For the next century and a half, the region was a focal point for French-English rivalry for control of North America. This struggle for control retarded European settlement of the region and greatly altered the lives of the French settlers, or Acadians. The territory passed back and forth between France and England until 1713, when one of the treaties of Utrecht conveyed mainland Nova Scotia to the English for the last time, although conflict continued for another 50 years. The French retained Cape Breton Island, where they built the powerful fortress of Louisbourg, which the English attempted to counter by the founding in 1749 of Halifax as the new administrative and military centre of their colony. In the 1750s the English expelled the Acadians from the region—an event romanticized and popularized by the New England poet Henry Wadsworth Longfellow in his narrative poem Evangeline.
Offers of free land attracted immigrants from the British Isles, the Germanic states, and New England; these newcomers gave the colony its first substantial Protestant population. By the time of the American Revolution, New Englanders constituted roughly two-thirds of Nova Scotia’s population. In spite of some support for the revolution, the colony remained largely passive during the conflict, and approximately 35,000 loyalists immigrated to the province from the revolting colonies to the south. Meanwhile, Prince Edward Island had split off from Nova Scotia in 1769, and New Brunswick and Cape Breton followed in 1784; the last was reunited with Nova Scotia in 1820. In 1848 Nova Scotia became the first British colony in which the administration of government was responsible to the majority in the House of Assembly, the representative branch of colonial government. Despite opposition from some economic and political leaders, confederation with the colonies of New Brunswick and Canada (present-day Quebec and Ontario) was carried out in 1867.

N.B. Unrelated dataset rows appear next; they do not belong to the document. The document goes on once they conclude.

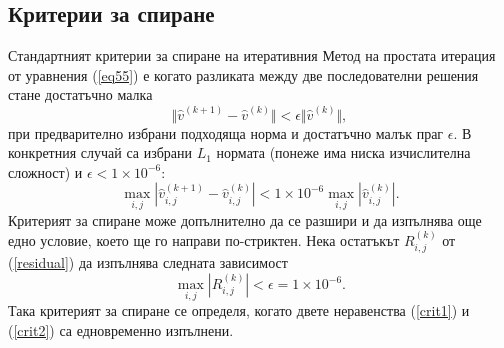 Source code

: \documentclass{article}
\newcommand{\rf}[1]{(\ref{#1})}
\begin{document}
\subsection{Критерии за спиране}
Стандартният критерии за спиране на итеративния Метод на простата итерация от уравнения \rf{eq55} е когато разликата между две последователни решения стане достатъчно малка
\begin{equation*}
\Vert \widehat{v}^{(k+1)}-\widehat{v}^{(k)}\Vert  < \epsilon \Vert \widehat{v}^{(k)}\Vert ,
\end{equation*}
при предварително избрани подходяща норма и достатъчно малък праг $\epsilon$. В конкретния случай са избрани $L_1$ нормата (понеже има ниска изчислителна сложност) и $\epsilon < 1\times10^{-6}$:
\begin{equation}\label{crit1}
\max_{i,j} |\widehat{v}^{(k+1)}_{i,j}-\widehat{v}^{(k)}_{i,j}| < 1\times10^{-6} \max_{i,j} |\widehat{v}^{(k)}_{i,j}|.
\end{equation}
Критерият за спиране може допълнително да се разшири и да изпълнява още едно условие, което ще го направи по-стриктен. Нека остатъкът $R_{i,j}^{(k)}$ от \rf{residual} да изпълнява следната зависимост
\begin{equation}\label{crit2}
\max_{i,j} |R_{i,j}^{(k)}| < \epsilon = 1\times10^{-6}.
\end{equation}
Така критерият за спиране се определя, когато двете неравенства \rf{crit1} и \rf{crit2} са едновременно изпълнени.
\end{document}
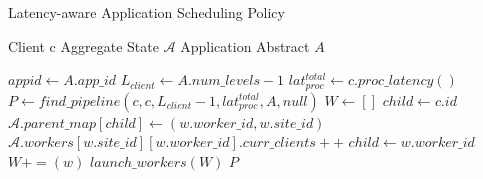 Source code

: \begin{algorithm}
\caption{Latency-aware Application Scheduling Policy}
\label{algo:oneedge_scheduling_policy}
\begin{algorithmic}[1]
\Require Client c
\Require Aggregate State $\mathcal{A}$
\Require Application Abstract $A$

\State $appid \gets A.app\_id$
\State $L_{client} \gets A.num\_levels-1$ 
\State $lat_{proc}^{total} \gets c.proc\_latency()$ 
\State $P \gets find\_pipeline \left( c, c, L_{client} - 1, lat_{proc}^{total}, A, null \right)$
\State $W \gets []$ 
\State $child \gets c.id$
 
    \State $\mathcal{A}.parent\_map[child] \gets \left( w.worker\_id, w.site\_id \right)$
    \State $\mathcal{A}.workers[w.site\_id][w.worker\_id].curr\_clients ++$
    \State $child \gets w.worker\_id$
        \State $W += \left( w \right)$  
    \EndIf
\EndFor
\State $launch\_workers \left( W \right)$
\State \Return $P$
\end{algorithmic}
\end{algorithm}


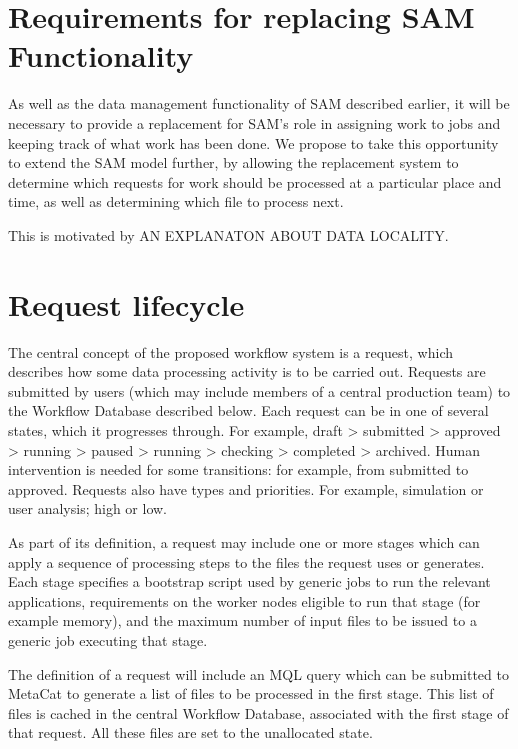 \documentclass[../main-v1.tex]{subfiles}
\begin{document}
\section{Requirements for replacing SAM Functionality}

As well as the data management functionality of SAM described earlier, it will be necessary to provide a replacement for SAM's role in assigning work to jobs and keeping track of what work has been done. We propose to take this opportunity to extend the SAM model further, by allowing the replacement system to determine which requests for work should be processed at a particular place and time, as well as determining which file to process next.

This is motivated by AN EXPLANATON ABOUT DATA LOCALITY.

\section{Request lifecycle }
\label{sec:flow:lifecycle}

The central concept of the proposed workflow system is a request, which describes how some data processing activity is to be carried out. Requests are submitted by users (which may include members of a central production team) to the Workflow Database described below. Each request can be in one of several states, which it progresses through. For example, draft > submitted > approved > running > paused > running > checking > completed > archived. Human intervention is needed for some transitions: for example, from submitted to approved. Requests also have types and priorities. For example, simulation or user analysis; high or low.

As part of its definition, a request may include one or more stages which can apply a sequence of processing steps to the files the request uses or generates. Each stage specifies a bootstrap script used by generic jobs to run the relevant applications, requirements on the worker nodes eligible to run that stage (for example memory), and the maximum number of input files to be issued to a generic job executing that stage.

The definition of a request will include an MQL query which can be submitted to MetaCat to generate a list of files to be processed in the first stage. This list of files is cached in the central Workflow Database, associated with the first stage of that request. All these files are set to the unallocated state. 
\end{document}
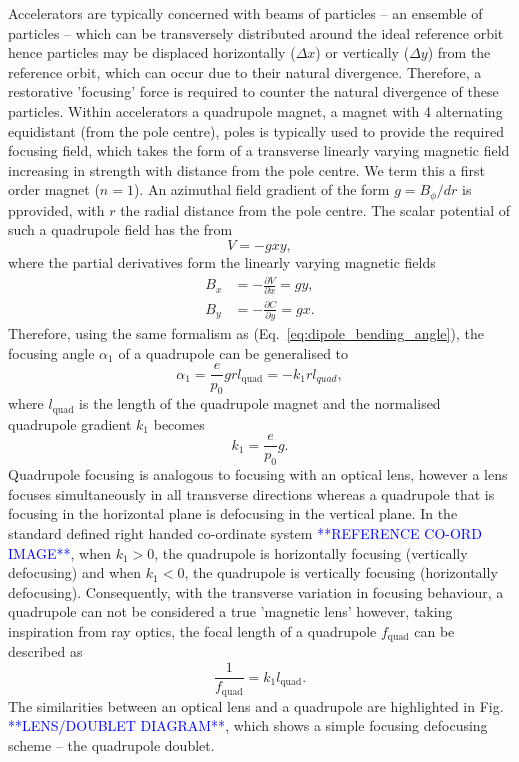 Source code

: \documentclass[../main.tex]{subfiles}
\begin{document}
Accelerators are typically concerned with beams of particles -- an ensemble of particles -- which can be transversely distributed around the ideal reference orbit hence particles may be  displaced horizontally ($\Delta x$) or vertically ($\Delta y$) from the reference orbit, which can occur due to their natural divergence. Therefore, a restorative 'focusing' force is required to counter the natural divergence of these particles. Within accelerators a quadrupole magnet, a magnet with 4 alternating equidistant (from the pole centre), poles is typically used to provide the required focusing field, which takes the form of a transverse linearly varying magnetic field increasing in strength with distance from the pole centre. We term this a first order magnet ($n=1$). An azimuthal field gradient of the form $g = B_{\phi}/dr$ is pprovided, with $r$ the radial distance from the pole centre. The scalar potential of such a quadrupole field has the from
\begin{equation}
V = -gxy,
\label{eq:quadrupole_potential}    
\end{equation}
where the partial derivatives form the linearly varying magnetic fields
\begin{align}
B_{x} &= -\frac{\partial V}{\partial x} = gy, \nonumber\\
B_{y} &= -\frac{\partial C}{\partial y} = gx.
\end{align}
Therefore, using the same formalism as (Eq.~\ref{eq:dipole_bending_angle}), the focusing angle $\alpha_{1}$ of a quadrupole can be generalised to
\begin{equation}
\alpha_{1} = \frac{e}{p_{0}}grl_{\mathrm{quad}} = -k_{1}rl_{quad},
\label{eq:quadrupole_focusing_angle}    
\end{equation}
where $l_{\mathrm{quad}}$ is the length of the quadrupole magnet and the normalised quadrupole gradient $k_{1}$ becomes
\begin{equation}
k_{1} = \frac{e}{p_{0}}g.
\label{eq:quadrupole_normalised_gradient}
\end{equation}
Quadrupole focusing is analogous to focusing with an optical lens, however a lens focuses simultaneously in all transverse directions whereas a quadrupole that is focusing in the horizontal plane is defocusing in the vertical plane. In the standard defined right handed co-ordinate system \textcolor{blue}{**REFERENCE CO-ORD IMAGE**}, when $k_{1} > 0$, the quadrupole is horizontally focusing (vertically defocusing) and when $k_{1} < 0$, the quadrupole is vertically focusing (horizontally defocusing). Consequently, with the transverse variation in focusing behaviour, a quadrupole can not be considered a true 'magnetic lens' however, taking inspiration from ray optics, the focal length of a quadrupole $f_{\mathrm{quad}}$ can be described as
\begin{equation}
\frac{1}{f_{\mathrm{quad}}} = k_{1}l_{\mathrm{quad}}.
\label{eq:focal_length_quadrupole}    
\end{equation}
The similarities between an optical lens and a quadrupole are highlighted in Fig. \textcolor{blue}{**LENS/DOUBLET DIAGRAM**}, which shows a simple focusing defocusing scheme -- the quadrupole doublet. 
\end{document}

As a separate British colony, Nova Scotia had prospered from its forestry, fisheries, and shipbuilding for the first two-thirds of the 19th century. Under the Reciprocity Treaty (1854) between the Canadian colonies and the United States, the north-south flow of commerce and Nova Scotia’s normal market and supply source in New England seemed secure. The colony benefited further from the increased demand by both the North and the South of the United States during the American Civil War. However, the termination of reciprocity in 1866 and changing continental and world trade patterns eroded much of Nova Scotia’s traditional economy. The linking of Nova Scotia with central Canada via the railway did not bring all the expected benefits to the region; rather, it helped to make the province more economically dependent on Quebec and Ontario. The late 19th century witnessed the extensive industrialization of parts of Nova Scotia, but in general the early 20th century saw the consolidation of financial and industrial power in Montreal and Toronto. The extensive out-migration of Nova Scotians, mainly to the New England states and western Canada, was a sign of the troubled economy.

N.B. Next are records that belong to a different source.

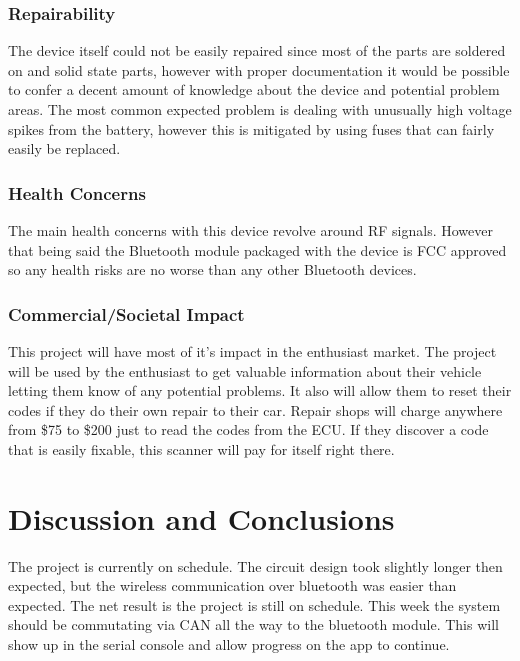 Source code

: \documentclass[12pt,letterpaper]{article}
\begin{document}
\subsubsection{Repairability}
The device itself could not be easily repaired since most of the parts are soldered on and solid state parts, however with proper documentation it would be possible to confer a decent amount of knowledge about the device and potential problem areas. The most common expected problem is dealing with unusually high voltage spikes from the battery, however this is mitigated by using fuses that can fairly easily be replaced.

\subsubsection{Health Concerns}
The main health concerns with this device revolve around RF signals. However that being said the Bluetooth module packaged with the device is FCC approved so any health risks are no worse than any other Bluetooth devices.

\subsubsection{Commercial/Societal Impact}
This project will have most of it's impact in the enthusiast market. The project will be used by the enthusiast to get valuable information about their vehicle letting them know of any potential problems. It also will allow them to reset their codes if they do their own repair to their car. Repair shops will charge anywhere from \$75 to \$200 just to read the codes from the ECU. If they discover a code that is easily fixable, this scanner will pay for itself right there.

\section{Discussion and Conclusions}
The project is currently on schedule. The circuit design took slightly longer then expected, but the wireless communication over bluetooth was easier than expected. The net result is the project is still on schedule. This week the system should be commutating via CAN all the way to the bluetooth module. This will show up in the serial console and allow progress on the app to continue. 
\end{document}
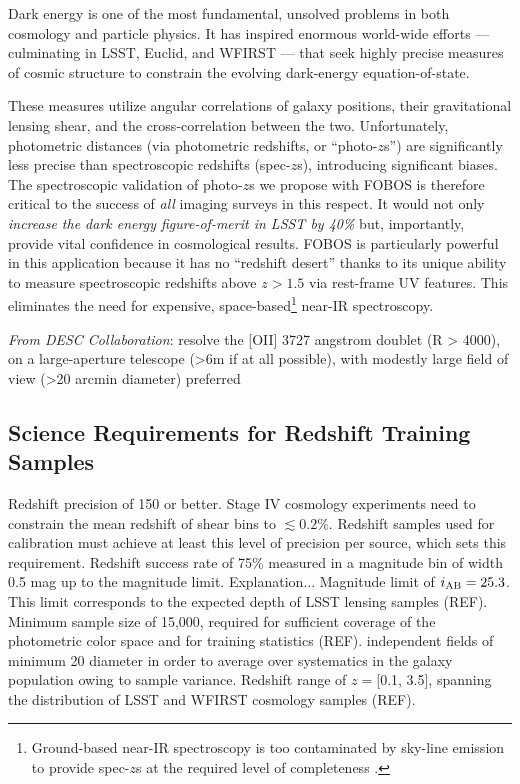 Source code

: \documentclass[11pt,a4paper,twoside,onecolumn,openany,final,oldfontcommands]{memoir}
\begin{document}
Dark energy is one of the most fundamental, unsolved problems in both cosmology and particle physics.  It has inspired enormous world-wide efforts --- culminating in LSST, Euclid, and WFIRST --- that seek highly precise measures of cosmic structure to constrain the evolving dark-energy equation-of-state.

These measures utilize angular correlations of galaxy positions, their gravitational lensing shear, and the cross-correlation between the two. Unfortunately, photometric distances (via photometric redshifts, or ``photo-$z$s'') are significantly less precise than spectroscopic redshifts (spec-$z$s), introducing significant biases.  The spectroscopic validation of photo-$z$s we propose with FOBOS is therefore critical to the success of {\it all} imaging surveys in this respect. It would not only \emph{increase the dark energy figure-of-merit in LSST by 40\%} \citep{newman15} but, importantly, provide vital confidence in cosmological results.  FOBOS is particularly powerful in this application because it has no ``redshift desert'' thanks to its unique ability to measure spectroscopic redshifts above $z > 1.5$ via rest-frame UV features.  This eliminates the need for expensive, space-based\footnote{Ground-based near-IR spectroscopy is too contaminated by sky-line emission to provide spec-$z$s at the required level of completeness \citep{newman15}.} near-IR spectroscopy. 

\emph{From DESC Collaboration}: resolve the [OII] 3727 angstrom doublet (R > 4000), on a large-aperture telescope (>6m if at all possible), with modestly large field of view (>20 arcmin diameter) preferred


\subsection{Science Requirements for Redshift Training Samples}

\begin{sciencerequirement}
\reqitem Redshift precision of 150 \kms{} or better. Stage IV cosmology experiments need to constrain the mean redshift of shear bins to $\lesssim0.2\%$. Redshift samples used for calibration must achieve at least this level of precision per source, which sets this requirement. 
%
\reqitem Redshift success rate of 75\% measured in a magnitude bin of width 0.5 mag up to the magnitude limit.  Explanation...
%
\reqitem Magnitude limit of $i_{\rm AB} = 25.3$.  This limit corresponds to the expected depth of LSST lensing samples (REF).
%
\reqitem Minimum sample size of 15,000, required for sufficient coverage of the photometric color space and for training statistics (REF).
%
 independent fields of minimum 20\arcmin{} diameter in order to average over systematics in the galaxy population owing to sample variance.
%
\reqitem Redshift range of $z = $[0.1, 3.5], spanning the distribution of LSST and WFIRST cosmology samples (REF).
%
\end{sciencerequirement}
\end{document}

During both of the 20th-century World Wars, Halifax played a key role in the transportation of men and supplies to Europe; the city experienced unprecedented prosperity as a result. During World War I, much of the city was destroyed when two ships collided in Halifax Harbour on Dec. 6, 1917. The collision resulted in the largest man-made explosion in history prior to the advent of the atomic bomb. More than 1,500 Haligonians were killed.
At the turn of the 21st century, Nova Scotia’s population and economy continued to experience modest growth. The large potential of offshore gas reserves and an expanding technology-based industrial sector augured well for the future of the province, as did the tourism industry. However, increasing difficulties posed by border security and the high cost of gasoline led to a decline in the number of American tourists visiting the province.
On April 18 and 19, 2020, Nova Scotia was the scene of the worst mass shooting in Canadian history, when a gunman, driving a fake police car, set numerous fires amid a 13-hour rampage that left 22 people dead and numerous others injured before he himself was shot and killed by the Royal Canadian Mounted Police.